El escándalo por la presunta estafa con $Libra, la criptomoneda que promovió el presidente argentino Javier Milei y que causó pérdidas millonarias a miles de inversores, no deja de sorprender tras conocerse que también llegó a Europa con una denuncia presentada ante la Fiscalía de la Audiencia Nacional de España para que se investiguen, en ese país, las consecuencias de las operaciones fraudulentas y contra la seguridad financiera llevadas a cabo por el libertario.
Milei, que construyó su credibilidad con un discurso anclado en la honestidad y la pelea contra la “casta política”, sufrió el coletazo del escándalo financiero relacionado con la criptomoneda que lo posicionó en el centro de una polémica que se extiende más allá del ámbito económico, tocando también aspectos políticos y judiciales.
Una investigación de los principales periódicos de España da cuenta que uno de los cómplices de Milei en esta actuación fue el estadounidense Hayden Mark Davis, CEO de la firma Kelsier Ventures, quien se jactó de sobornar a la hermana del presidente argentino a cambio de que le facilitara estos negocios. Davis reside parte del año en España, concretamente en Cataluña, junto a su padre, Tom Davis, condenado por fraude en Estados Unidos y miembro también de Kelsier Venture.

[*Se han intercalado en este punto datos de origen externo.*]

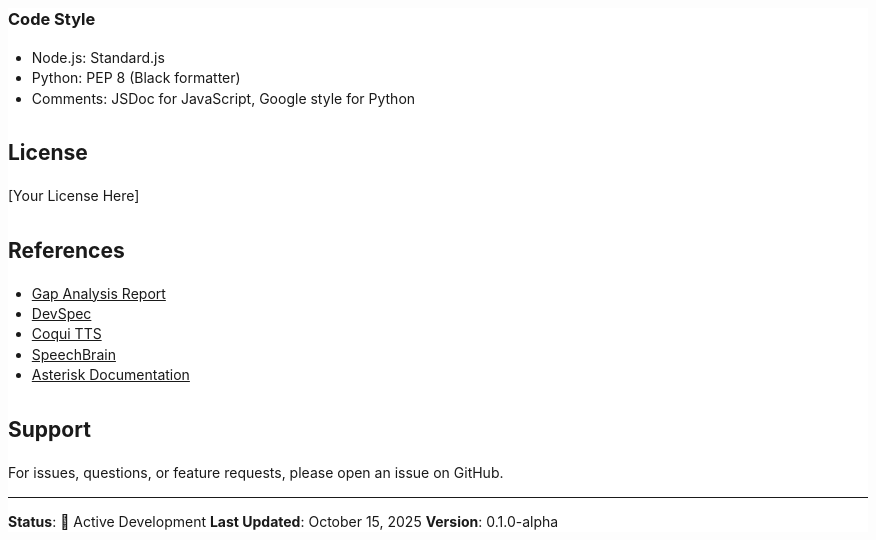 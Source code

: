 ### Code Style

- Node.js: Standard.js
- Python: PEP 8 (Black formatter)
- Comments: JSDoc for JavaScript, Google style for Python

## License

[Your License Here]

## References

- [Gap Analysis Report](./GAP_ANALYSIS_REPORT.md)
- [DevSpec](./Realtime_Translation_Asterisk_DevSpec.md)
- [Coqui TTS](https://github.com/coqui-ai/TTS)
- [SpeechBrain](https://speechbrain.github.io/)
- [Asterisk Documentation](https://docs.asterisk.org/)

## Support

For issues, questions, or feature requests, please open an issue on GitHub.

---

**Status**: 🚧 Active Development
**Last Updated**: October 15, 2025
**Version**: 0.1.0-alpha
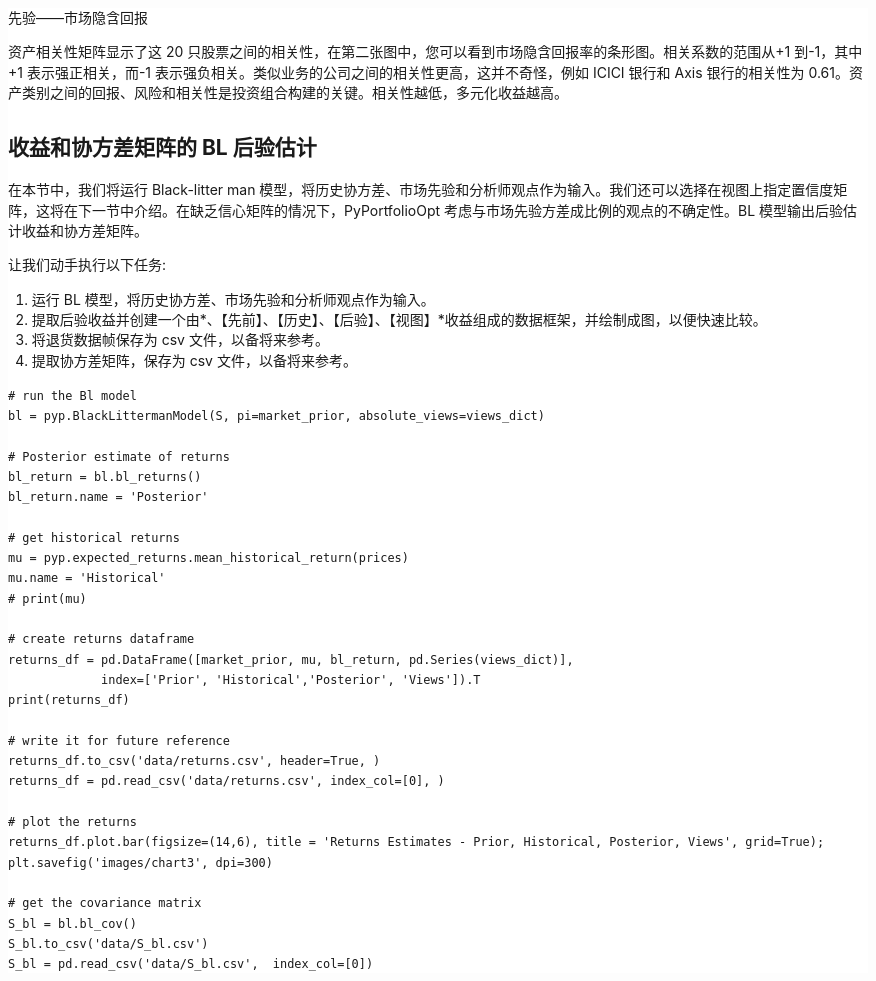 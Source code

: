 先验——市场隐含回报

资产相关性矩阵显示了这 20 只股票之间的相关性，在第二张图中，您可以看到市场隐含回报率的条形图。相关系数的范围从+1 到-1，其中+1 表示强正相关，而-1 表示强负相关。类似业务的公司之间的相关性更高，这并不奇怪，例如 ICICI 银行和 Axis 银行的相关性为 0.61。资产类别之间的回报、风险和相关性是投资组合构建的关键。相关性越低，多元化收益越高。

## 收益和协方差矩阵的 BL 后验估计

在本节中，我们将运行 Black-litter man 模型，将历史协方差、市场先验和分析师观点作为输入。我们还可以选择在视图上指定置信度矩阵，这将在下一节中介绍。在缺乏信心矩阵的情况下，PyPortfolioOpt 考虑与市场先验方差成比例的观点的不确定性。BL 模型输出后验估计收益和协方差矩阵。

让我们动手执行以下任务:

1.  运行 BL 模型，将历史协方差、市场先验和分析师观点作为输入。
2.  提取后验收益并创建一个由*、【先前】、【历史】、【后验】、【视图】*收益组成的数据框架，并绘制成图，以便快速比较。
3.  将退货数据帧保存为 csv 文件，以备将来参考。
4.  提取协方差矩阵，保存为 csv 文件，以备将来参考。

```
# run the Bl model
bl = pyp.BlackLittermanModel(S, pi=market_prior, absolute_views=views_dict)

# Posterior estimate of returns
bl_return = bl.bl_returns()
bl_return.name = 'Posterior'

# get historical returns
mu = pyp.expected_returns.mean_historical_return(prices)
mu.name = 'Historical'
# print(mu)

# create returns dataframe
returns_df = pd.DataFrame([market_prior, mu, bl_return, pd.Series(views_dict)], 
             index=['Prior', 'Historical','Posterior', 'Views']).T
print(returns_df)

# write it for future reference
returns_df.to_csv('data/returns.csv', header=True, )
returns_df = pd.read_csv('data/returns.csv', index_col=[0], )

# plot the returns
returns_df.plot.bar(figsize=(14,6), title = 'Returns Estimates - Prior, Historical, Posterior, Views', grid=True);
plt.savefig('images/chart3', dpi=300)

# get the covariance matrix
S_bl = bl.bl_cov()
S_bl.to_csv('data/S_bl.csv')
S_bl = pd.read_csv('data/S_bl.csv',  index_col=[0])
```
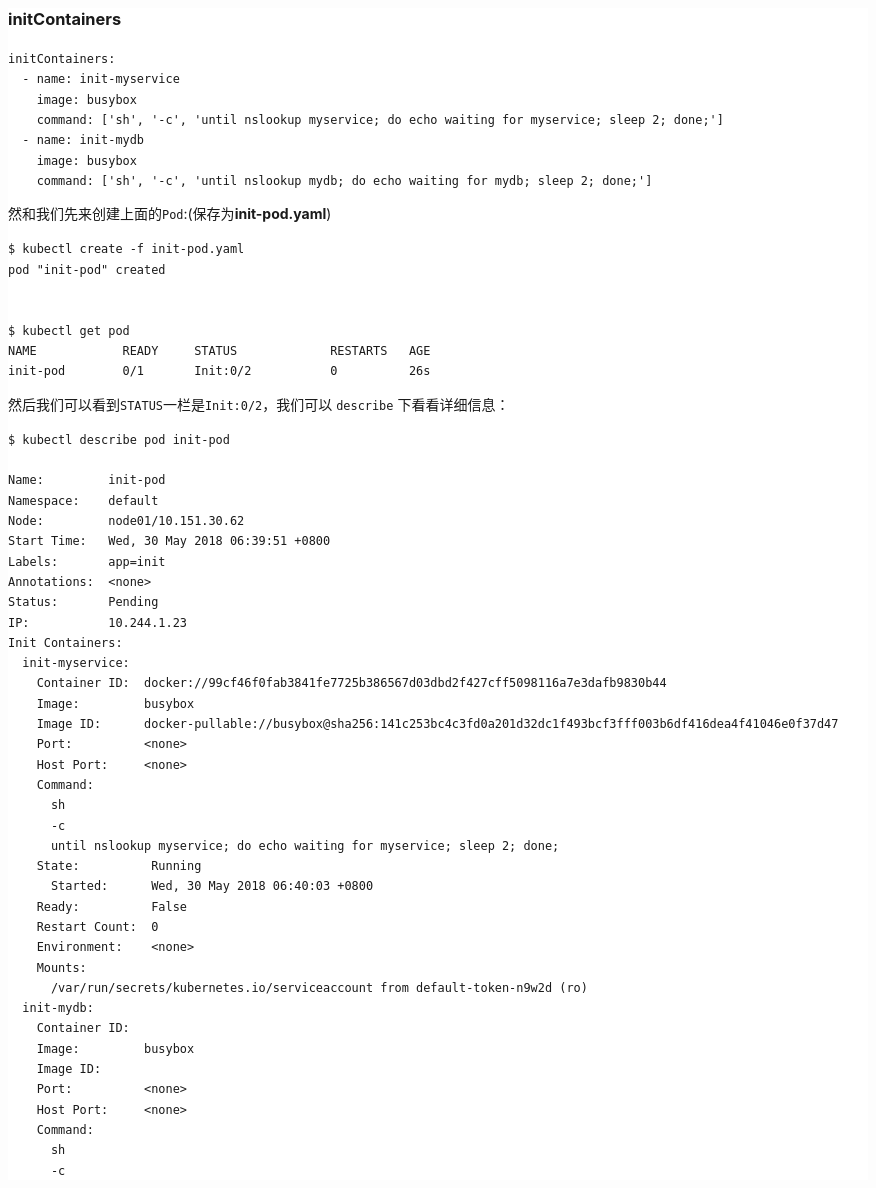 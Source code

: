 ### initContainers

```
initContainers:
  - name: init-myservice
    image: busybox
    command: ['sh', '-c', 'until nslookup myservice; do echo waiting for myservice; sleep 2; done;']
  - name: init-mydb
    image: busybox
    command: ['sh', '-c', 'until nslookup mydb; do echo waiting for mydb; sleep 2; done;']
```

然和我们先来创建上面的`Pod`:(保存为**init-pod.yaml**)

```
$ kubectl create -f init-pod.yaml
pod "init-pod" created


$ kubectl get pod
NAME            READY     STATUS             RESTARTS   AGE
init-pod        0/1       Init:0/2           0          26s
```

然后我们可以看到`STATUS`一栏是`Init:0/2`，我们可以 `describe` 下看看详细信息：

```
$ kubectl describe pod init-pod

Name:         init-pod
Namespace:    default
Node:         node01/10.151.30.62
Start Time:   Wed, 30 May 2018 06:39:51 +0800
Labels:       app=init
Annotations:  <none>
Status:       Pending
IP:           10.244.1.23
Init Containers:
  init-myservice:
    Container ID:  docker://99cf46f0fab3841fe7725b386567d03dbd2f427cff5098116a7e3dafb9830b44
    Image:         busybox
    Image ID:      docker-pullable://busybox@sha256:141c253bc4c3fd0a201d32dc1f493bcf3fff003b6df416dea4f41046e0f37d47
    Port:          <none>
    Host Port:     <none>
    Command:
      sh
      -c
      until nslookup myservice; do echo waiting for myservice; sleep 2; done;
    State:          Running
      Started:      Wed, 30 May 2018 06:40:03 +0800
    Ready:          False
    Restart Count:  0
    Environment:    <none>
    Mounts:
      /var/run/secrets/kubernetes.io/serviceaccount from default-token-n9w2d (ro)
  init-mydb:
    Container ID:
    Image:         busybox
    Image ID:
    Port:          <none>
    Host Port:     <none>
    Command:
      sh
      -c
```
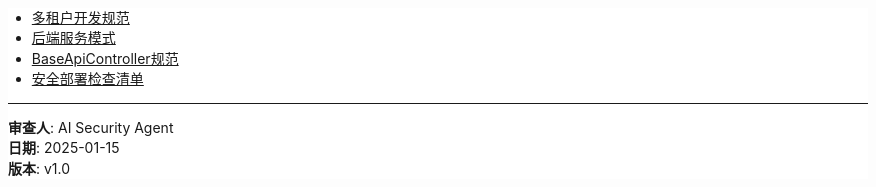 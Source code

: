 - [多租户开发规范](../.cursor/rules/multi-tenant-development.mdc)
- [后端服务模式](../.cursor/rules/backend-service-pattern.mdc)
- [BaseApiController规范](../.cursor/rules/baseapicontroller-standard.mdc)
- [安全部署检查清单](../deployment/SECURITY-CHECKLIST.md)

---

**审查人**: AI Security Agent  
**日期**: 2025-01-15  
**版本**: v1.0

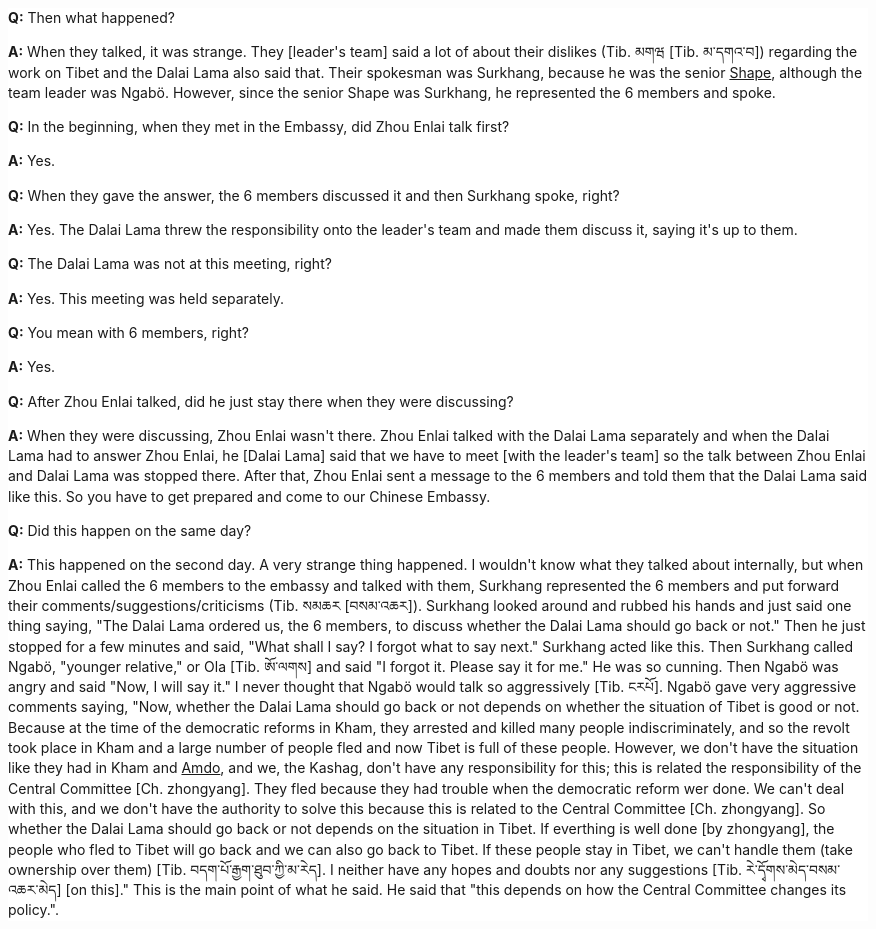 **Q:**  Then what happened?   

**A:**  When they talked, it was strange. They [leader's team] said a lot of about their dislikes (Tib. མགཝ [Tib. མ་དགའ་བ]) regarding the work on Tibet and the Dalai Lama also said that. Their spokesman was Surkhang, because he was the senior <a href="#" data-tooltip="[tib. ཞབས་པད]** One of the heads of the Kashag [bka&#x27; shag] or Council of Ministers. There were usually 4 Shape or Kalön, although in the 1950s the number increased at various times to 6 or 7. The ministers made decisions collectively and had no fixed term of office.">Shape</a>, although the team leader was Ngabö. However, since the senior Shape was Surkhang, he represented the 6 members and spoke.   

**Q:**  In the beginning, when they met in the Embassy, did Zhou Enlai talk first?   

**A:**  Yes.   

**Q:**  When they gave the answer, the 6 members discussed it and then Surkhang spoke, right?   

**A:**  Yes. The Dalai Lama threw the responsibility onto the leader's team and made them discuss it, saying it's up to them.   

**Q:**  The Dalai Lama was not at this meeting, right?   

**A:**  Yes. This meeting was held separately.   

**Q:**  You mean with 6 members, right?   

**A:**  Yes.   

**Q:**  After Zhou Enlai talked, did he just stay there when they were discussing?   

**A:**  When they were discussing, Zhou Enlai wasn't there. Zhou Enlai talked with the Dalai Lama separately and when the Dalai Lama had to answer Zhou Enlai, he [Dalai Lama] said that we have to meet [with the leader's team] so the talk between Zhou Enlai and Dalai Lama was stopped there. After that, Zhou Enlai sent a message to the 6 members and told them that the Dalai Lama said like this. So you have to get prepared and come to our Chinese Embassy.   

**Q:**  Did this happen on the same day?   

**A:**  This happened on the second day. A very strange thing happened. I wouldn't know what they talked about internally, but when Zhou Enlai called the 6 members to the embassy and talked with them, Surkhang represented the 6 members and put forward their comments/suggestions/criticisms (Tib. སམཆར [བསམ་འཆར]). Surkhang looked around and rubbed his hands and just said one thing saying, "The Dalai Lama ordered us, the 6 members, to discuss whether the Dalai Lama should go back or not." Then he just stopped for a few minutes and said, "What shall I say? I forgot what to say next." Surkhang acted like this. Then Surkhang called Ngabö, "younger relative," or Ola [Tib. ཨོ་ལགས] and said "I forgot it. Please say it for me." He was so cunning. Then Ngabö was angry and said "Now, I will say it." I never thought that Ngabö would talk so aggressively [Tib. ངརཔོ]. Ngabö gave very aggressive comments saying, "Now, whether the Dalai Lama should go back or not depends on whether the situation of Tibet is good or not. Because at the time of the democratic reforms in Kham, they arrested and killed many people indiscriminately, and so the revolt took place in Kham and a large number of people fled and now Tibet is full of these people. However, we don't have the situation like they had in Kham and <a href="#" data-tooltip="[tib. ཨ་མདོ]** One of the three main Tibetan sub-ethnic areas. It is located in the northeast of the Tibetan Plateau mostly in today&#x27;s Qinghai Province. A person from Amdo is called an Amdowa.">Amdo</a>, and we, the Kashag, don't have any responsibility for this; this is related the responsibility of the Central Committee [Ch. zhongyang]. They fled because they had trouble when the democratic reform wer done. We can't deal with this, and we don't have the authority to solve this because this is related to the Central Committee [Ch. zhongyang]. So whether the Dalai Lama should go back or not depends on the situation in Tibet. If everthing is well done [by zhongyang], the people who fled to Tibet will go back and we can also go back to Tibet. If these people stay in Tibet, we can't handle them (take ownership over them) [Tib. བདག་པོ་རྒྱག་ཐུབ་ཀྱི་མ་རེད]. I neither have any hopes and doubts nor any suggestions [Tib. རེ་དྭོགས་མེད་བསམ་འཆར་མེད] [on this]." This is the main point of what he said. He said that "this depends on how the Central Committee changes its policy.".   
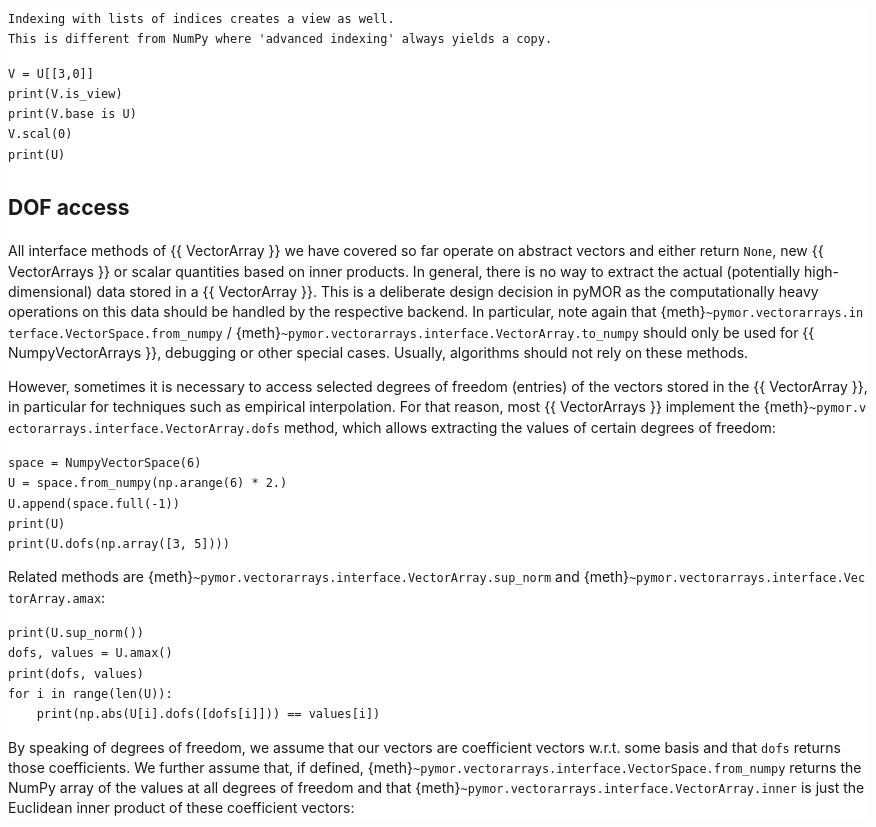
 ```{note}
Indexing with lists of indices creates a view as well.
This is different from NumPy where 'advanced indexing' always yields a copy.
```

```{code-cell}
V = U[[3,0]]
print(V.is_view)
print(V.base is U)
V.scal(0)
print(U)
```

## DOF access

All interface methods of {{ VectorArray }} we have covered so far operate on abstract vectors
and either return `None`, new {{ VectorArrays }} or scalar quantities based on inner products.
In general, there is no way to extract the actual (potentially high-dimensional) data stored
in a {{ VectorArray }}.
This is a deliberate design decision in pyMOR as the computationally heavy operations on this
data should be handled by the respective backend.
In particular, note again that
{meth}`~pymor.vectorarrays.interface.VectorSpace.from_numpy` /
{meth}`~pymor.vectorarrays.interface.VectorArray.to_numpy`
should only be used for {{ NumpyVectorArrays }}, debugging or other special cases.
Usually, algorithms should not rely on these methods.

However, sometimes it is necessary to access selected degrees of freedom (entries) of the vectors
stored in the {{ VectorArray }}, in particular for techniques such as empirical interpolation.
For that reason, most {{ VectorArrays }} implement the
{meth}`~pymor.vectorarrays.interface.VectorArray.dofs` method, which allows extracting the
values of certain degrees of freedom:

```{code-cell}
space = NumpyVectorSpace(6)
U = space.from_numpy(np.arange(6) * 2.)
U.append(space.full(-1))
print(U)
print(U.dofs(np.array([3, 5])))
```

Related methods are {meth}`~pymor.vectorarrays.interface.VectorArray.sup_norm` and
{meth}`~pymor.vectorarrays.interface.VectorArray.amax`:

```{code-cell}
print(U.sup_norm())
dofs, values = U.amax()
print(dofs, values)
for i in range(len(U)):
    print(np.abs(U[i].dofs([dofs[i]])) == values[i])
```

By speaking of degrees of freedom, we assume that our vectors are coefficient vectors w.r.t.
some basis and that `dofs` returns those coefficients.
We further assume that, if defined,
{meth}`~pymor.vectorarrays.interface.VectorSpace.from_numpy` returns the NumPy array of the
values at all degrees of freedom and that {meth}`~pymor.vectorarrays.interface.VectorArray.inner`
is just the Euclidean inner product of these coefficient vectors:
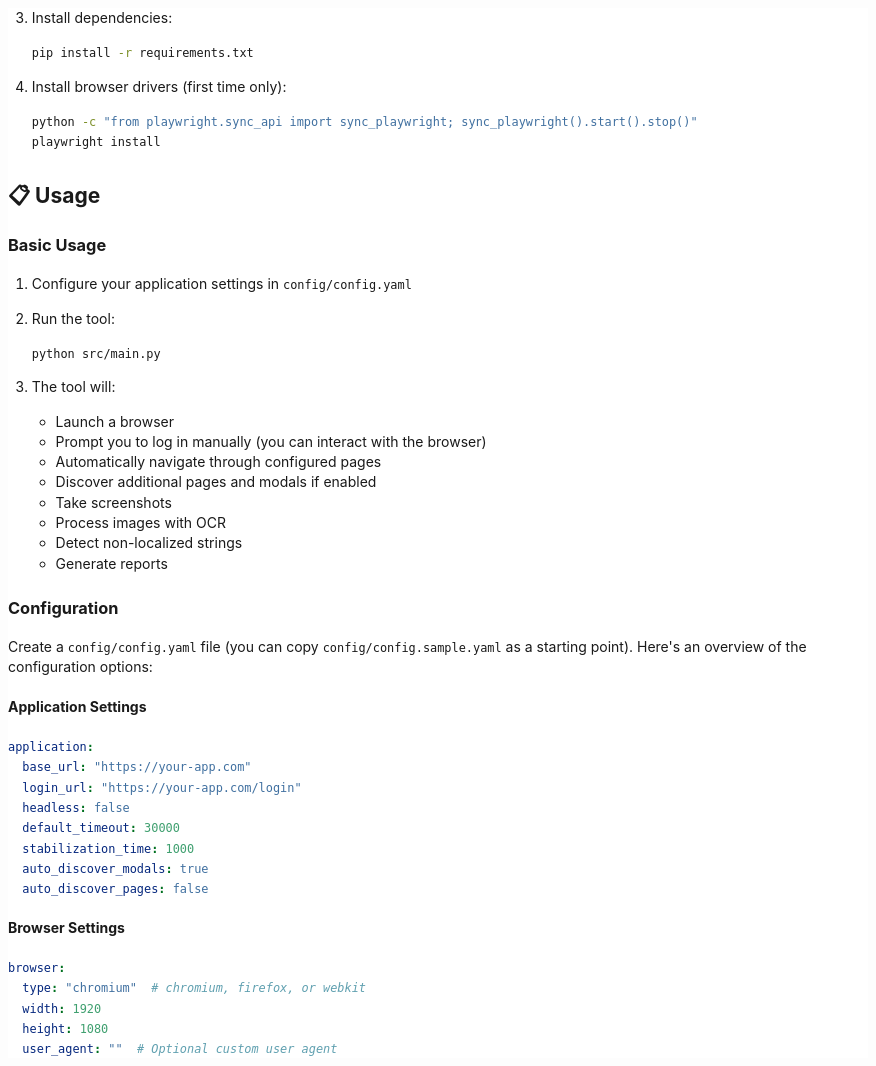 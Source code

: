 3. Install dependencies:
   ```bash
   pip install -r requirements.txt
   ```

4. Install browser drivers (first time only):
   ```bash
   python -c "from playwright.sync_api import sync_playwright; sync_playwright().start().stop()"
   playwright install
   ```

## 📋 Usage

### Basic Usage

1. Configure your application settings in `config/config.yaml`
2. Run the tool:
   ```bash
   python src/main.py
   ```

3. The tool will:
   - Launch a browser
   - Prompt you to log in manually (you can interact with the browser)
   - Automatically navigate through configured pages
   - Discover additional pages and modals if enabled
   - Take screenshots
   - Process images with OCR
   - Detect non-localized strings
   - Generate reports

### Configuration

Create a `config/config.yaml` file (you can copy `config/config.sample.yaml` as a starting point). Here's an overview of the configuration options:

#### Application Settings
```yaml
application:
  base_url: "https://your-app.com"
  login_url: "https://your-app.com/login"
  headless: false
  default_timeout: 30000
  stabilization_time: 1000
  auto_discover_modals: true
  auto_discover_pages: false
```

#### Browser Settings
```yaml
browser:
  type: "chromium"  # chromium, firefox, or webkit
  width: 1920
  height: 1080
  user_agent: ""  # Optional custom user agent
```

La Justicia argentina ya investiga a Milei por su rol en la presunta estafa perpetrada con la criptomoneda que él recomendó a través de sus redes sociales el pasado 14 de febrero. Cerca de las 18.00 (hora de Bolivia) de ese día, Milei presentó la $Libra en sus redes sociales, que calificó como “un proyecto privado (que) se dedicará a incentivar el crecimiento de la economía argentina, fondeando pequeñas empresas y emprendimientos argentinos”. A partir de ese momento, el valor de la criptomoneda escaló de forma exponencial hasta que las billeteras mayoritarias vendieron y el precio se derrumbó. Como resultado, unas pocas personas obtuvieron ganancias extraordinarias y miles perdieron todo lo invertido. Sin embargo, poco antes de la medianoche, entre cuestionamientos y acusaciones de estafa, Milei lo borró y sacó un comunicado en el que detallaba que había difundido la criptomoneda sin conocer a fondo el proyecto.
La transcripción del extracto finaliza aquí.